While a video Monday showed passersby in Bensonhurst ignoring Hynes as he attempted to shake their hands, at the senior center he was greeted like a homecoming hero.
Hynes told the approximately 100 seniors and aides in comments translated immediately, that as a young boy growing up in a home with a violent father, “the person that protected me during that period was my 85-year-old grandfather.”
“I didn’t get the chance to pay back his love and protection until many years later when there was a scandal in the nursing home industry in New York state,” he said, describing briefly his efforts at prosecuting and jailing the individuals responsible.
“Now I know you’re all going to have lunch so I’m going to finish,” Hynes said to sustained applause. “So if you want all of this to continue, please remember me on November the fifth. Please.”
An elderly worker at the home approached the podium and told Hynes that out of the 119 residents, 117 of them voted in the primary, all of them for him — “and I hope that it will be the same [in the general election].”
“What I’m getting all across Brooklyn is a great deal of powerful support,” Hynes said, mentioning his endorsement that day by the Vaad Harabbanim of Flatbush.
“Nothing changed about me; I’m a lifelong Democrat. And because I lost the Democratic primary doesn’t change the politics. So I run on the Republican/ Conservative line, but I run as a progressive Democrat.”
Hynes portrays his rival as unprepared to take over the office, the largest in the nation, and unqualified to have any position of leadership.
“This guy will say whatever comes into his head, whatever he believes will help him get elected,” he says. “He trashed my programs all summer; he called me a social worker.
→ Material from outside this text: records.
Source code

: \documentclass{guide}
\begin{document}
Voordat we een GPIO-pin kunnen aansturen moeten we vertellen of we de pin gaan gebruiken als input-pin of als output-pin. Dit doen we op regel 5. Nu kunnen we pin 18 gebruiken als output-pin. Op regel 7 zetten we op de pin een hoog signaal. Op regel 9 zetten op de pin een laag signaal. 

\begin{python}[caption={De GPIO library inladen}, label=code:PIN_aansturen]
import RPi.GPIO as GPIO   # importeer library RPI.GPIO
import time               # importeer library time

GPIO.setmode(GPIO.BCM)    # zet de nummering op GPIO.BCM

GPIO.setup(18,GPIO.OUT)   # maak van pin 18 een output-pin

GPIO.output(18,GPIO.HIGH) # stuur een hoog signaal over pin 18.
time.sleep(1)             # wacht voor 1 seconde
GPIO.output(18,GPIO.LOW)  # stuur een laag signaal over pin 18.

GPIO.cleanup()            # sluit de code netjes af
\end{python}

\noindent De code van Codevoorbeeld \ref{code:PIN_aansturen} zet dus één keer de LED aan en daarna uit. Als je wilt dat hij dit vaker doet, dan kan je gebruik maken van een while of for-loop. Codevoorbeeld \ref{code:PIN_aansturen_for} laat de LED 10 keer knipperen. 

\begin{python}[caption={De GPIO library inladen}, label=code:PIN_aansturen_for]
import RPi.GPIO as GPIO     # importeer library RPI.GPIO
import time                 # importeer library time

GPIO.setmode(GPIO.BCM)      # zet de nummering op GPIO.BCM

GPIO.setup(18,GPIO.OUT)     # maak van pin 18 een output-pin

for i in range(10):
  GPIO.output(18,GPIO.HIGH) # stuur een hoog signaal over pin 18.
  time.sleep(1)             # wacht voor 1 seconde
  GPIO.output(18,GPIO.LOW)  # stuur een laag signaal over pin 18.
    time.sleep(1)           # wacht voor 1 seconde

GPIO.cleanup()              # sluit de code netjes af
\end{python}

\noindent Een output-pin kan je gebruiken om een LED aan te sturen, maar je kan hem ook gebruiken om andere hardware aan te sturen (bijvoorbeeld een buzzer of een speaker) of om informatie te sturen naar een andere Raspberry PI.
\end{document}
He now says that the programs are good programs, that they’re terrific and he is thinking of continuing them.
“The problem with my opponent is, he has absolutely no experience, no qualifications to run an office of 1,200 people and 500 lawyers. In five years as a prosecutor, he was never promoted to a supervisory position. He’s never run anything. It would be an absolute shande if he became the Brooklyn district attorney.
“I believe on November the fifth, voters everywhere, whether they be Democrats or Republicans or independents or progressives or conservatives — they are going to vote for me. Because they know that I have delivered for them. I took a county that in 1990 was the fifth-most violent in America, and 13 years later Money Magazine said we’re one of the 10 best places to live in America. And I built on that level of safety every year.
“I’ll have the support of the Orthodox community again, because one thing about the Orthodox community that they understand is that I’ve been fair to them, that I’ve had an open door policy. If Ken Thompson would become the DA, that door would slam shut; it wouldn’t be open again for four years. They can’t make that mistake.”